Rocky profile allowed Beauprez to state falsely that Ritter took office “without an agenda”

A July 30 profile of former Republican gubernatorial candidate Bob Beauprez in the Rocky Mountain News uncritically reported Beauprez's false claim that Democratic Gov. Bill Ritter “showed up without an agenda” when he took office. Contrary to Beauprez's assertion, Ritter's campaign announced his “Colorado Promise” policy agenda before the November 2006 election, and earlier this year he signed into law numerous bills that reflected his priority issues of education, health care, and renewable energy.

In a July 30 article by reporter Chris Barge, the Rocky Mountain News reported former Colorado Republican gubernatorial candidate Bob Beauprez's “jab” that Gov. Bill Ritter (D) “showed up without an agenda” when he took office. However, as Colorado Media Matters has pointed out, Ritter unveiled his “Colorado Promise” agenda during the 2006 campaign, and during his first months in office the new governor signed into law significant legislation based on that agenda.

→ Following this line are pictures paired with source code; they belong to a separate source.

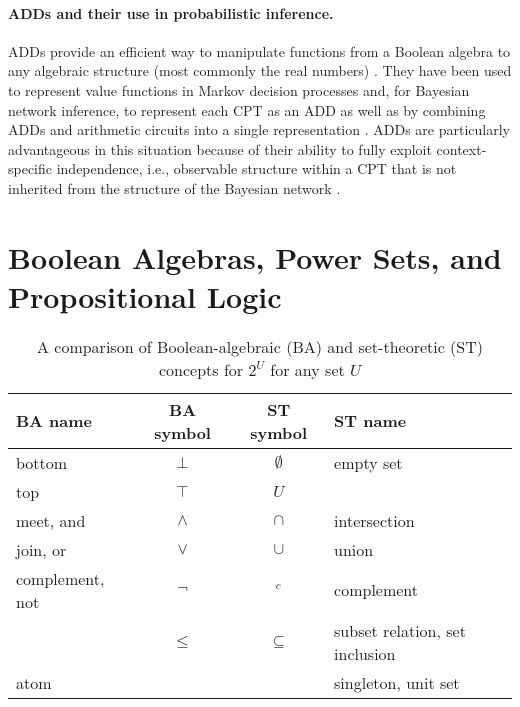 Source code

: \documentclass{article}
\theoremstyle{definition}
\theoremstyle{remark}
\begin{document}
\paragraph{ADDs and their use in probabilistic inference.} ADDs provide an
efficient way to manipulate functions from a Boolean algebra to any algebraic
structure (most commonly the real numbers)
\cite{DBLP:journals/fmsd/BaharFGHMPS97}. They have been used to represent value
functions in Markov decision processes \cite{DBLP:conf/uai/HoeySHB99} and, for
Bayesian network inference, to represent each CPT as an ADD
\cite{DBLP:conf/icml/ZhaoMP15} as well as by combining ADDs and arithmetic
circuits into a  single representation \cite{DBLP:conf/ijcai/ChaviraD07}. ADDs
are particularly advantageous in this situation because of their ability to
fully exploit context-specific independence, i.e., observable structure within a
CPT that is not inherited from the structure of the Bayesian network
\cite{DBLP:conf/uai/BoutilierFGK96}.

\section{Boolean Algebras, Power Sets, and Propositional
  Logic} \label{sec:prelims}

\begin{table}
  \centering
  \caption{A comparison of Boolean-algebraic (BA) and set-theoretic (ST)
    concepts for $2^U$ for any set $U$}
  \label{tbl:notation}
  \begin{tabular}{lccl}
    \toprule
    BA name & BA symbol & ST symbol & ST name \\
    \midrule
    bottom & $\bot$ & $\emptyset$ & empty set \\
    top & $\top$ & $U$ & \\
    meet, and & $\land$ & $\cap$ & intersection \\
    join, or & $\lor$ & $\cup$ & union \\
    complement, not & $\neg$ & $^c$ & complement \\
            & $\le$ & $\subseteq$ & subset relation, set inclusion \\
    atom & & & singleton, unit set \\
    \bottomrule
  \end{tabular}
\end{table}
\end{document}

As the News reported of Beauprez, “The candidate once considered a shoo-in lost by one of the biggest margins in memory for an open governor's seat” in the November 2006 election. Later in the article, the News reported, “For the most part, Beauprez resists criticizing the job Gov. Bill Ritter has done so far, though he allows one jab: 'Ritter showed up without an agenda. I probably would have hit the ground running a little more.' ”

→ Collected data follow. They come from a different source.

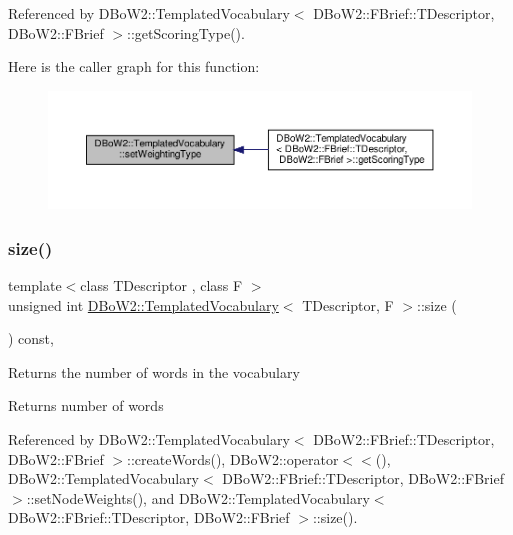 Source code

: Referenced by D\+Bo\+W2\+::\+Templated\+Vocabulary$<$ D\+Bo\+W2\+::\+F\+Brief\+::\+T\+Descriptor, D\+Bo\+W2\+::\+F\+Brief $>$\+::get\+Scoring\+Type().

Here is the caller graph for this function\+:\nopagebreak
\begin{figure}[H]
\begin{center}
\leavevmode
\includegraphics[width=350pt]{classDBoW2_1_1TemplatedVocabulary_aa8f63a3379debd40214899d996cfc733_icgraph}
\end{center}
\end{figure}
\mbox{\label{classDBoW2_1_1TemplatedVocabulary_a8baad280d6daf74ee43d7cd911363137}} 
\subsubsection{\texorpdfstring{size()}{size()}}
{\footnotesize\ttfamily template$<$class T\+Descriptor , class F $>$ \\
unsigned int \hyperlink{classDBoW2_1_1TemplatedVocabulary}{D\+Bo\+W2\+::\+Templated\+Vocabulary}$<$ T\+Descriptor, F $>$\+::size (\begin{DoxyParamCaption}{ }\end{DoxyParamCaption}) const\hspace{0.3cm}{\ttfamily [inline]}, {\ttfamily [virtual]}}

Returns the number of words in the vocabulary \begin{DoxyReturn}{Returns}
number of words 
\end{DoxyReturn}


Referenced by D\+Bo\+W2\+::\+Templated\+Vocabulary$<$ D\+Bo\+W2\+::\+F\+Brief\+::\+T\+Descriptor, D\+Bo\+W2\+::\+F\+Brief $>$\+::create\+Words(), D\+Bo\+W2\+::operator$<$$<$(), D\+Bo\+W2\+::\+Templated\+Vocabulary$<$ D\+Bo\+W2\+::\+F\+Brief\+::\+T\+Descriptor, D\+Bo\+W2\+::\+F\+Brief $>$\+::set\+Node\+Weights(), and D\+Bo\+W2\+::\+Templated\+Vocabulary$<$ D\+Bo\+W2\+::\+F\+Brief\+::\+T\+Descriptor, D\+Bo\+W2\+::\+F\+Brief $>$\+::size().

Contrary to Beauprez's criticism, Ritter unveiled his Colorado Promise policy agenda on September 25, 2006. The 52-page document offered Ritter's “blueprint for establishing Colorado as a national leader in education, health care, jobs, renewable energy, and more.” Furthermore, during the first months of the 2007 session of the Colorado General Assembly, Ritter signed a number of bills related to his priority issues of education, health care, and renewable energy. For example:

  • On February 5, Ritter signed Senate Bill 1, establishing a program that allows the state to buy discounted generic prescription drugs and sell them to lower-income and uninsured Coloradans.
  • On February 6, Ritter signed House Bill 1048, “creat[ing] a more sophisticated way to show achievement than the current snapshot of scores on statewide assessment tests,” according to The Denver Post.
  • On March 27, Ritter signed House Bill 1281, “requir[ing] large, investor-owned utilities to produce 20 percent of their energy from renewable sources by 2010. Smaller cooperative utilities would have to produce 10 percent of their power from alternative sources by then,” according to the Post.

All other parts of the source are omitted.